Alfredo Luxoro (1859–1918) was an Italian painter, mainly of landscapes, genre, and orientalist themes.

Biography
Born in Genoa, he was the son of Tammar, a professor of landscape painting at the Academy of Fine Arts (Accademia Ligustica) of Genoa. He was influenced by the painters of the School of Rivara. He displayed one of his first works, Al mare, at the Florentine Mostra of 1877, the next year at the Genoese Promotrice, Fra gli scogli di Quinto. In 1889 at Turin, he exhibited Le sue marine and A prua e A poppa. In 1881 at Milan, he exhibited Nettuno, a seascape; and a half-figure of a man titled Cipollaro. In 1883 in Rome, he exhibited Alla marina; and in 1884 at Turin, a painting titled Grigio. He also painted Spes, a genre work of melancholy depicting a woman sitting by the seashore.

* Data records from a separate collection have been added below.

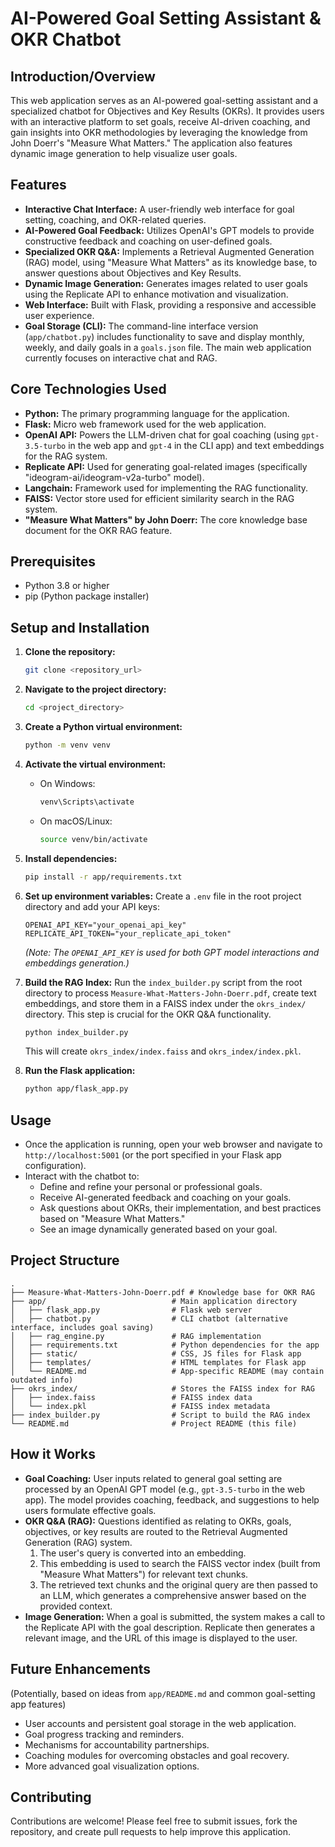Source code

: # AI-Powered Goal Setting Assistant & OKR Chatbot

## Introduction/Overview

This web application serves as an AI-powered goal-setting assistant and a specialized chatbot for Objectives and Key Results (OKRs). It provides users with an interactive platform to set goals, receive AI-driven coaching, and gain insights into OKR methodologies by leveraging the knowledge from John Doerr's "Measure What Matters." The application also features dynamic image generation to help visualize user goals.

## Features

*   **Interactive Chat Interface:** A user-friendly web interface for goal setting, coaching, and OKR-related queries.
*   **AI-Powered Goal Feedback:** Utilizes OpenAI's GPT models to provide constructive feedback and coaching on user-defined goals.
*   **Specialized OKR Q&A:** Implements a Retrieval Augmented Generation (RAG) model, using "Measure What Matters" as its knowledge base, to answer questions about Objectives and Key Results.
*   **Dynamic Image Generation:** Generates images related to user goals using the Replicate API to enhance motivation and visualization.
*   **Web Interface:** Built with Flask, providing a responsive and accessible user experience.
*   **Goal Storage (CLI):** The command-line interface version (`app/chatbot.py`) includes functionality to save and display monthly, weekly, and daily goals in a `goals.json` file. The main web application currently focuses on interactive chat and RAG.

## Core Technologies Used

*   **Python:** The primary programming language for the application.
*   **Flask:** Micro web framework used for the web application.
*   **OpenAI API:** Powers the LLM-driven chat for goal coaching (using `gpt-3.5-turbo` in the web app and `gpt-4` in the CLI app) and text embeddings for the RAG system.
*   **Replicate API:** Used for generating goal-related images (specifically "ideogram-ai/ideogram-v2a-turbo" model).
*   **Langchain:** Framework used for implementing the RAG functionality.
*   **FAISS:** Vector store used for efficient similarity search in the RAG system.
*   **"Measure What Matters" by John Doerr:** The core knowledge base document for the OKR RAG feature.

## Prerequisites

*   Python 3.8 or higher
*   pip (Python package installer)

## Setup and Installation

1.  **Clone the repository:**
    ```bash
    git clone <repository_url>
    ```
2.  **Navigate to the project directory:**
    ```bash
    cd <project_directory>
    ```
3.  **Create a Python virtual environment:**
    ```bash
    python -m venv venv
    ```
4.  **Activate the virtual environment:**
    *   On Windows:
        ```bash
        venv\Scripts\activate
        ```
    *   On macOS/Linux:
        ```bash
        source venv/bin/activate
        ```
5.  **Install dependencies:**
    ```bash
    pip install -r app/requirements.txt
    ```
6.  **Set up environment variables:**
    Create a `.env` file in the root project directory and add your API keys:
    ```env
    OPENAI_API_KEY="your_openai_api_key"
    REPLICATE_API_TOKEN="your_replicate_api_token"
    ```
    *(Note: The `OPENAI_API_KEY` is used for both GPT model interactions and embeddings generation.)*

7.  **Build the RAG Index:**
    Run the `index_builder.py` script from the root directory to process `Measure-What-Matters-John-Doerr.pdf`, create text embeddings, and store them in a FAISS index under the `okrs_index/` directory. This step is crucial for the OKR Q&A functionality.
    ```bash
    python index_builder.py
    ```
    This will create `okrs_index/index.faiss` and `okrs_index/index.pkl`.

8.  **Run the Flask application:**
    ```bash
    python app/flask_app.py
    ```

## Usage

*   Once the application is running, open your web browser and navigate to `http://localhost:5001` (or the port specified in your Flask app configuration).
*   Interact with the chatbot to:
    *   Define and refine your personal or professional goals.
    *   Receive AI-generated feedback and coaching on your goals.
    *   Ask questions about OKRs, their implementation, and best practices based on "Measure What Matters."
    *   See an image dynamically generated based on your goal.

## Project Structure

```
.
├── Measure-What-Matters-John-Doerr.pdf # Knowledge base for OKR RAG
├── app/                            # Main application directory
│   ├── flask_app.py                # Flask web server
│   ├── chatbot.py                  # CLI chatbot (alternative interface, includes goal saving)
│   ├── rag_engine.py               # RAG implementation
│   ├── requirements.txt            # Python dependencies for the app
│   ├── static/                     # CSS, JS files for Flask app
│   ├── templates/                  # HTML templates for Flask app
│   └── README.md                   # App-specific README (may contain outdated info)
├── okrs_index/                     # Stores the FAISS index for RAG
│   ├── index.faiss                 # FAISS index data
│   └── index.pkl                   # FAISS index metadata
├── index_builder.py                # Script to build the RAG index
└── README.md                       # Project README (this file)
```

## How it Works

*   **Goal Coaching:** User inputs related to general goal setting are processed by an OpenAI GPT model (e.g., `gpt-3.5-turbo` in the web app). The model provides coaching, feedback, and suggestions to help users formulate effective goals.
*   **OKR Q&A (RAG):** Questions identified as relating to OKRs, goals, objectives, or key results are routed to the Retrieval Augmented Generation (RAG) system.
    1.  The user's query is converted into an embedding.
    2.  This embedding is used to search the FAISS vector index (built from "Measure What Matters") for relevant text chunks.
    3.  The retrieved text chunks and the original query are then passed to an LLM, which generates a comprehensive answer based on the provided context.
*   **Image Generation:** When a goal is submitted, the system makes a call to the Replicate API with the goal description. Replicate then generates a relevant image, and the URL of this image is displayed to the user.

## Future Enhancements

(Potentially, based on ideas from `app/README.md` and common goal-setting app features)
*   User accounts and persistent goal storage in the web application.
*   Goal progress tracking and reminders.
*   Mechanisms for accountability partnerships.
*   Coaching modules for overcoming obstacles and goal recovery.
*   More advanced goal visualization options.

## Contributing

Contributions are welcome! Please feel free to submit issues, fork the repository, and create pull requests to help improve this application.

At the same exhibition he displayed another canvas titled Ship Light.
He also painted portraits including that of the painter Niccolo Barabino. He  painted frescoes in the parish church of Carcare, and for the Chamber of Commerce and the Prefecture of Genoa. In 1899, upon the death of his father, he assumed direction of the teaching of landscape painting at the Accademia Ligustica.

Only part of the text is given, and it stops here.